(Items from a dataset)
##########

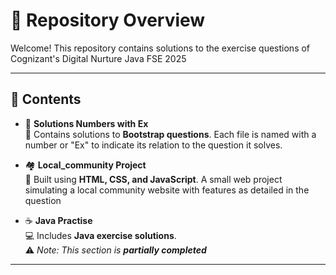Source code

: # 📘 Repository Overview

Welcome! This repository contains solutions to the exercise questions of Cognizant's Digital Nurture Java FSE 2025

---

## 📌 Contents

- 🔢 **Solutions Numbers with Ex**  
  🧩 Contains solutions to **Bootstrap questions**. Each file is named with a number or "Ex" to indicate its relation to the question it solves.

- 🏘️ **Local_community Project**  
  🎨 Built using **HTML, CSS, and JavaScript**. A small web project simulating a local community website with features as detailed in the question

- ☕ **Java Practise**  
  💻 Includes **Java exercise solutions**.  
  ⚠️ _Note: This section is **partially completed**_

---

##########

:: EXERCISE BRIEF ::
An exact reproduction of all the records is required, with no pictures included.

:: WORKED SOLUTION ::
Source code

: # 📘 Repository Overview

Welcome! This repository contains solutions to the exercise questions of Cognizant's Digital Nurture Java FSE 2025

---

## 📌 Contents

- 🔢 **Solutions Numbers with Ex**  
  🧩 Contains solutions to **Bootstrap questions**. Each file is named with a number or "Ex" to indicate its relation to the question it solves.

- 🏘️ **Local_community Project**  
  🎨 Built using **HTML, CSS, and JavaScript**. A small web project simulating a local community website with features as detailed in the question

- ☕ **Java Practise**  
  💻 Includes **Java exercise solutions**.  
  ⚠️ _Note: This section is **partially completed**_

---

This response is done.